In that case a user needs to add only the description of the key:

CREATE TABLE kafka_table (...) WITH (
'connector.type' = 'kafka',
'format.type' = 'avro',
'format.(...)' = '...',

'key.fields' = '...',
'key.format.type' = 'csv'
)

Summary

CREATE TABLE kafka_table (
    id STRING,
    timestamp TIMESTAMP,
    col1 ...,
    col2 ...
    ....
) WITH (
'connector.type' = 'kafka',
...
'key.fields' = 'id, col1'
'key.format.type' = 'csv'

-- optional: controls which fields of the schema should end up in the value (ALL by default) (options: ALL, EXCEPT_KEY, EXCEPT_KEY_TIMESTAMP)
'value.fields-include' = 'ALL'
'value.format.type' = 'avro'

--optional: (false by default) if true and a field originates from more than a single location (e.g. both in key and value), a check will be performed both values are equal
'fields.verify-integrity' = 'false'

'timestamp.field' = 'timestamp'
)

Rejected alternatives

Marking columns in the schema section:

CREATE TABLE kafka_table (
id STRING KEY,
timestamp TIMESTAMP HEADER("timestamp"),
col1 ... KEY/HEADER("key"),
col2 ...
...
) WITH (
'connector.type' = 'kafka',
...
'format.type' = 'kafka-format'
'format.key.type' = 'csv'
'format.value.type' = 'avro'
)

There is a couple of issues with this approach:

mixes logical schema definition with physical representation of format and/or source (kafka the only source that has a meaningful key, all other sources like pulsar/kinesis/pravega use key only as a partitioning hash and support string based keys only). Moreover it makes it harder to reason about when implementing CREATE TABLE … AS SELECT …
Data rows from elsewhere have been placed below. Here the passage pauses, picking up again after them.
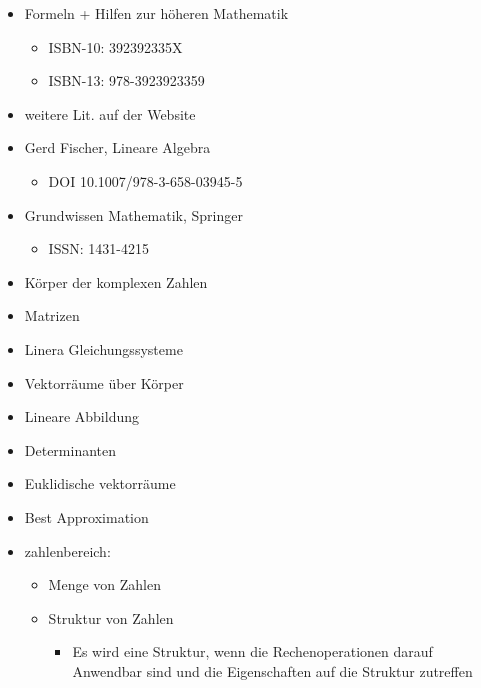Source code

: \documentclass{../tudscript}
\begin{document}
\begin{itemize}
\tightlist
\item
  Formeln + Hilfen zur höheren Mathematik

  \begin{itemize}
  \tightlist
  \item
    ISBN-10: 392392335X
  \item
    ISBN-13: 978-3923923359
  \end{itemize}
\item
  weitere Lit. auf der Website
\item
  Gerd Fischer, Lineare Algebra

  \begin{itemize}
  \tightlist
  \item
    DOI 10.1007/978-3-658-03945-5
  \end{itemize}
\item
  Grundwissen Mathematik, Springer

  \begin{itemize}
  \tightlist
  \item
    ISSN: 1431-4215
  \end{itemize}
\end{itemize}

\hypertarget{inhalt-der-vl}{%
\label{inhalt-der-vl}}

\begin{itemize}
\tightlist
\item
  Körper der komplexen Zahlen
\item
  Matrizen
\item
  Linera Gleichungssysteme
\item
  Vektorräume über Körper
\item
  Lineare Abbildung
\item
  Determinanten
\item
  Euklidische vektorräume
\item
  Best Approximation
\end{itemize}

\hypertarget{vl-einfuxfchrung-kuxf6rper-der-komplexen-zahlen}{%
\label{vl-einfuxfchrung-kuxf6rper-der-komplexen-zahlen}}

\begin{itemize}
\tightlist
\item
  zahlenbereich:

  \begin{itemize}
  \tightlist
  \item
    Menge von Zahlen
  \item
    Struktur von Zahlen

    \begin{itemize}
    \tightlist
    \item
      Es wird eine Struktur, wenn die Rechenoperationen darauf Anwendbar
      sind und die Eigenschaften auf die Struktur zutreffen
    \end{itemize}
  \end{itemize}
\end{itemize}
\end{document}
For CREATE TABLE … AS SELECT … there is no place to put the modifiers, as the schema is derived from the query.

cumbersome or impossible to handle columns that are stored in multiple places (both in key and value)

Accessing read only data

Sources often provide metadata information that can be accessed in a read only manner. Such metadata include:

partitionId
offset
shardId
ingestion time

Those kind of properties we could access using computed columns:

Option 1:

Generic SYSTEM_METADATA(“property-key”)

CREATE TABLE kafka_table (
id STRING,
offset BIGINT AS SYSTEM_METADATA("offset"),
partitionId BIGINT AS SYSTEM_METADATA("partition")
...
) WITH (
'connector.type' = 'kafka'
)

How to derive type of a column

Both options have the issue where to get the type of a computed column from. In the second option partitionId between different sources might be expressed with different types (e.g. with long or String). The returned type depends on the type of source.

In option 1 the problem is even more visible, as the type will differ depending on the requested property. This could be alleviated by having a return type strategy based on a value of constant, but it would require that the function lists all properties for all sources. Moreover the problem described for option 1 remains.

Solution:

Enable declaring type for computed column. In that case the return type strategy could use that type as return type. It was part of the initial proposal of FLIP-70, but was removed from it. Reintroducing declaring result type explicitly will also benefit regular computed columns. Currently it is not possible to use functions that infer result type based on expected type.

Option 2:

Specific per property functions

CREATE TABLE kafka_table (
id STRING,
offset AS SOURCE_OFFSET(),
partitionId AS SOURCE_PARTITION()
...
) WITH (
'connector.type' = 'kafka'
)

I think option 1 is more appealing as it is more future proof. It makes it easier to add new properties in the future.

Option 3:

Similar to option 1, but instead of using the computed columns we could introduce a special syntax. This would prohibit using

Writing to a specific partition/partitioning of source

A common requirement is to create a custom partitioning of the data. We should have a way to specify/compute target partition/shard for Kinesis/Pravega/Pulsar. In those cases it would be the only way to control partitioning.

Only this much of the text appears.